Goodness, I could have written your post myself OP! My inlaws also live in France (they are French, are yours too?) and are overly excited to meet the baby when it's born. I understand that it's an exciting time, but since we told them I'm pregnant, it's all been about THEM, esp MIL. She keeps blabbering on and on about how much 'she loves babies' and 'can't wait to become a grandmother to have the baby for holidays'. To make things worse, she assumes that I don't know a thing about babies so has cast herself as the 'official advice giver' on every topic ranging from when I will feel the baby move (now, apparently, although nothing yet!) to what kind of pram/toys/bed we should buy.
I know MIL wants to help and wants to play a big role in her first grandchild's life but she too is overbearing and can be quite manipulative. She has 'kindly' offered to arrive a week before the baby is born to do all my washing and cooking for me and has suggested she 'stays as long as we want, a week, two, anything is fine'. Her constant offers of exaggerated 'support', such as staying for two weeks, are seen by everyone else as super kind and generous so that I now feel I can't even refuse them because it would seem churlish of me (as I said manipulative!). I mean, how do I say, 'no, not two weeks, one night will do?'. Everyone in the family would be horrified.

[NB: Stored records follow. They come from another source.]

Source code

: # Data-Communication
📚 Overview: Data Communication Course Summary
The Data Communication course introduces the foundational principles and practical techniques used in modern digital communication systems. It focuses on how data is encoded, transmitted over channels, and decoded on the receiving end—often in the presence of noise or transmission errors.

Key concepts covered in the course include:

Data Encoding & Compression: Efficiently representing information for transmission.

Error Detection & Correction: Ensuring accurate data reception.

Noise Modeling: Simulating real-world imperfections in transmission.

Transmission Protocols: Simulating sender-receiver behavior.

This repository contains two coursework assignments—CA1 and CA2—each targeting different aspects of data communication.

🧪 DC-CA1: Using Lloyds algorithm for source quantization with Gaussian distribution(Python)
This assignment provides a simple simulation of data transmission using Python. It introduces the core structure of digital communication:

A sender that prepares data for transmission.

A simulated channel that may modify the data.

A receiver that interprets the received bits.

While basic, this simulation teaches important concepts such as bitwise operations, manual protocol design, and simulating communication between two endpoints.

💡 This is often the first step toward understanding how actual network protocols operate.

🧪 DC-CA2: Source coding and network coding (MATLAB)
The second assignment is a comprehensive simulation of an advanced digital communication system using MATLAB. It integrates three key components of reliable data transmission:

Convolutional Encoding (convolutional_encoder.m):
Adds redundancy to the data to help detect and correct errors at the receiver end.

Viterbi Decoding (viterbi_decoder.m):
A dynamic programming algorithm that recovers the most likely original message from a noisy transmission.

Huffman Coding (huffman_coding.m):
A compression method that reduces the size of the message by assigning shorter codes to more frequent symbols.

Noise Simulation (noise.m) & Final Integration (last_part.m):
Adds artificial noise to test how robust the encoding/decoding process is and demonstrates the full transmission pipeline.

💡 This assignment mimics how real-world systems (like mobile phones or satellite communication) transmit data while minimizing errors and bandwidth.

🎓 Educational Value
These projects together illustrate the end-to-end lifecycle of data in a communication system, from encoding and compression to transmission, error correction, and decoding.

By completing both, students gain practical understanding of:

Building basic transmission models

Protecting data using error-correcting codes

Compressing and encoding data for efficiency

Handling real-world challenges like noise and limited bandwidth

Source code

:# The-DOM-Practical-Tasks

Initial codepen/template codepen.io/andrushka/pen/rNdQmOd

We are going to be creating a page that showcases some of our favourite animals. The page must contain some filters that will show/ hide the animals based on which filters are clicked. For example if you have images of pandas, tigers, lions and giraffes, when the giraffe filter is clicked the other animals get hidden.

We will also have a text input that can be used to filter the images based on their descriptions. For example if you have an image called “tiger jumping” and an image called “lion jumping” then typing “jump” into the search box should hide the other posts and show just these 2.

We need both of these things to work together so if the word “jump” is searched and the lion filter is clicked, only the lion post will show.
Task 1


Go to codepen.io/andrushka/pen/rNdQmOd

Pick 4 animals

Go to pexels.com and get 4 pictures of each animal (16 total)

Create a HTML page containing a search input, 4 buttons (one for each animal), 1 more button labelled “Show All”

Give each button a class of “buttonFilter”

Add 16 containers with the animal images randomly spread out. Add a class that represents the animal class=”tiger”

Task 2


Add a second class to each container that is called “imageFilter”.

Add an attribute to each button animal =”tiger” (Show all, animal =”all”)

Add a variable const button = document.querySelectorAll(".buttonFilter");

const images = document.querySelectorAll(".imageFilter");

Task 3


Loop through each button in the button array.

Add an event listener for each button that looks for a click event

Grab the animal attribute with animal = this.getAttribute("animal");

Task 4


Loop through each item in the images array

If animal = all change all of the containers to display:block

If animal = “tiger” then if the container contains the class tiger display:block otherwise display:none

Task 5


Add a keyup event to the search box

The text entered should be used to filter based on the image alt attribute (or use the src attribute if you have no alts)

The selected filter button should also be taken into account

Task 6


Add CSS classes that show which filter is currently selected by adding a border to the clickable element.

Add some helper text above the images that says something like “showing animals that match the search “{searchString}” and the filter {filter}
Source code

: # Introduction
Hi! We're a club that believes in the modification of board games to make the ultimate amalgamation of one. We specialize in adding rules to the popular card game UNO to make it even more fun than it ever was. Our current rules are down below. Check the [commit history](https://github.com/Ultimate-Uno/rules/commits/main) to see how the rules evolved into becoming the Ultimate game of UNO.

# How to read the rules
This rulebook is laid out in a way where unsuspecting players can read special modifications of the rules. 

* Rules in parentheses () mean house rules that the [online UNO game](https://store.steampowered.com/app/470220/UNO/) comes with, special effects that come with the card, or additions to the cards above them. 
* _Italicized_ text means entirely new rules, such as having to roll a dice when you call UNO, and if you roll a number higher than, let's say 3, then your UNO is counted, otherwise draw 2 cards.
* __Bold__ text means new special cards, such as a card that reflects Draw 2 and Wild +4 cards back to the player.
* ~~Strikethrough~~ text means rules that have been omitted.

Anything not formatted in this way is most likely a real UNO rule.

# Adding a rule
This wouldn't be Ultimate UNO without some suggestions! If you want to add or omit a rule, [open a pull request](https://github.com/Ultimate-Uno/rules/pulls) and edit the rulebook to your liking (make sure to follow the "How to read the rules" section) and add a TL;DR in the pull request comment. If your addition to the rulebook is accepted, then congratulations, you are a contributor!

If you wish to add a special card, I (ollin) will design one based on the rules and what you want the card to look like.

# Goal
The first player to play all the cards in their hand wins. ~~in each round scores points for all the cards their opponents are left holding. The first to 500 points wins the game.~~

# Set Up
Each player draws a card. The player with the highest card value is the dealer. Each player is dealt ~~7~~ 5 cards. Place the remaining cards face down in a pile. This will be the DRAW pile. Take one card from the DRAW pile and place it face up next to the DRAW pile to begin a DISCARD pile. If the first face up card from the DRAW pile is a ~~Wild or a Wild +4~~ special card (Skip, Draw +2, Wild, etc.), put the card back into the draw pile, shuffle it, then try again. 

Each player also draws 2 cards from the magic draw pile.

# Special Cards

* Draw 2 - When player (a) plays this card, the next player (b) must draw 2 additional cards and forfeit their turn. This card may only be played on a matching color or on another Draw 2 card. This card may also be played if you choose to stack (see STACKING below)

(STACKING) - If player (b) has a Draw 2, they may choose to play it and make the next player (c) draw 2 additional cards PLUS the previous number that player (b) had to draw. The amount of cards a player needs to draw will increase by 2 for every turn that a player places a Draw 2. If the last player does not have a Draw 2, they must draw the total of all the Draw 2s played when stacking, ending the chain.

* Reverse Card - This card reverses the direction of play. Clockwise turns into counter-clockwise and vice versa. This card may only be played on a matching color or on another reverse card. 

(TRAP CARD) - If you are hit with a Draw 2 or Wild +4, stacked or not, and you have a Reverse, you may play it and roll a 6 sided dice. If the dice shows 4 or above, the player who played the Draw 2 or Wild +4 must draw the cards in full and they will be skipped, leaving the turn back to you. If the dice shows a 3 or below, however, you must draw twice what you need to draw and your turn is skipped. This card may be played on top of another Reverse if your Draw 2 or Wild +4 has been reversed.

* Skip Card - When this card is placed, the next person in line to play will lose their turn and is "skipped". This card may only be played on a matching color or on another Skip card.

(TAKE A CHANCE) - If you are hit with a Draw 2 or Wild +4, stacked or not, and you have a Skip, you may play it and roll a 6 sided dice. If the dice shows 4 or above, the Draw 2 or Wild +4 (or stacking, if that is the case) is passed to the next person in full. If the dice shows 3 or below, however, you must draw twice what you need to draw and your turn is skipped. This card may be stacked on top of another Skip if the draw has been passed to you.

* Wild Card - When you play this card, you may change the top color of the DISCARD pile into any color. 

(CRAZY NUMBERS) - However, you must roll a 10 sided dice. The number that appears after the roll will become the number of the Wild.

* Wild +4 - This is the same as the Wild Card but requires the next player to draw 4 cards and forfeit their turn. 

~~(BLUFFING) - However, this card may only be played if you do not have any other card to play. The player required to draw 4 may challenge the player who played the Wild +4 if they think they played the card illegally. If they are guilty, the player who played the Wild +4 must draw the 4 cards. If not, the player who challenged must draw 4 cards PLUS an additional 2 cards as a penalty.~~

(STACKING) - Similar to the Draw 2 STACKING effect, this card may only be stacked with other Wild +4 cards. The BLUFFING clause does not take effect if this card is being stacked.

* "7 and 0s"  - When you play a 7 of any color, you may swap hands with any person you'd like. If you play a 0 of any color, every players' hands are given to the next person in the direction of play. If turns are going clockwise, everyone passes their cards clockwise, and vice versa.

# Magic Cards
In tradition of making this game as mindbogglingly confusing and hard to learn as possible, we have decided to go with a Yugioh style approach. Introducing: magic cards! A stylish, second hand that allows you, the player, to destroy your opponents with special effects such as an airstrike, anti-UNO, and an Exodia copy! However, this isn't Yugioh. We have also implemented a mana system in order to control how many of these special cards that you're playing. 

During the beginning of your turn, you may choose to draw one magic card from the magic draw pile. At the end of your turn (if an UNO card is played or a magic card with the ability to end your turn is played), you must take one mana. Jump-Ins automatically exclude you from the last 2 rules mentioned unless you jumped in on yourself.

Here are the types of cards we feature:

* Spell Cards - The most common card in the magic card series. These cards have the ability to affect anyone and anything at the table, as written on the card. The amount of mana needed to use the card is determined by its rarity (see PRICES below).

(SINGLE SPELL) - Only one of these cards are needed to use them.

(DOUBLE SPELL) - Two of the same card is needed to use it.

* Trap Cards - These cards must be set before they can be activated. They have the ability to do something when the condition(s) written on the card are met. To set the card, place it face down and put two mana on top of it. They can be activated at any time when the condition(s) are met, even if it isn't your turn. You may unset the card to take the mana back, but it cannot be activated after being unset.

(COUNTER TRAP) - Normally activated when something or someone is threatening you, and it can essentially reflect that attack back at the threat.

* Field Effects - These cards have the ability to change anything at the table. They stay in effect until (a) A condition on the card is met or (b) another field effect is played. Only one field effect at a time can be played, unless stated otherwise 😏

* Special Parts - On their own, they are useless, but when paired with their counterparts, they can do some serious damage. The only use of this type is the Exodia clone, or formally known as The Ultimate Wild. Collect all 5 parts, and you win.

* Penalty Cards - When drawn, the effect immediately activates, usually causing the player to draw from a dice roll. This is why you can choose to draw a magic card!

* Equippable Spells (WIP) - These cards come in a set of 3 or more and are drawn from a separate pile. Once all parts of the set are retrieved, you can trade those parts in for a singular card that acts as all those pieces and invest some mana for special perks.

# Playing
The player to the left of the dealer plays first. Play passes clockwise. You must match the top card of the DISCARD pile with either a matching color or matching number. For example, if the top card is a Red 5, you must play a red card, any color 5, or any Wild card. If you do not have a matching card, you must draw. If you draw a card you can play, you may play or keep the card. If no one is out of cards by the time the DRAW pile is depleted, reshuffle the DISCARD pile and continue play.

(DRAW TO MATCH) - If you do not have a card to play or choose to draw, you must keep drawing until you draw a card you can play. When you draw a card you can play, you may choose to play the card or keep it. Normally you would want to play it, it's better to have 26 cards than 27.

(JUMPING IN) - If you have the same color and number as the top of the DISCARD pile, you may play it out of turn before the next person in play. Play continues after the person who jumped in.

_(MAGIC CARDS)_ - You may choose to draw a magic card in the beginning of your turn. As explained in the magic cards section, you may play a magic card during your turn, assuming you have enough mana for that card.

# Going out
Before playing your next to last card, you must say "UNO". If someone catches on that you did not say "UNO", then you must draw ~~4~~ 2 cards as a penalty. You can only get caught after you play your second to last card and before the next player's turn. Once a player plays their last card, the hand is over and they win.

I told my husband I wasn't happy with this, and would prefer that they come when the baby is one or two weeks old, and that they stay in a hotel, but he tells me I am being unfair and denying them their rights a grandparents. Obviously not an easy situation.
Sorry, have totally hijacked your post and don't have any real advice (but the above is all very good so I will be following it too) but wanted to say that I know how you feel. I think the best thing to do is discuss things calmly with your partner - and try to get him to understand how big a birth is and that you don't know how you will feel when the baby is born. This is what I am trying to do anyway. I am also planning to mention my feelings to PILs when I next see them, as my husband is very protective over his mother too, and I know I can't count on him to pass the message on.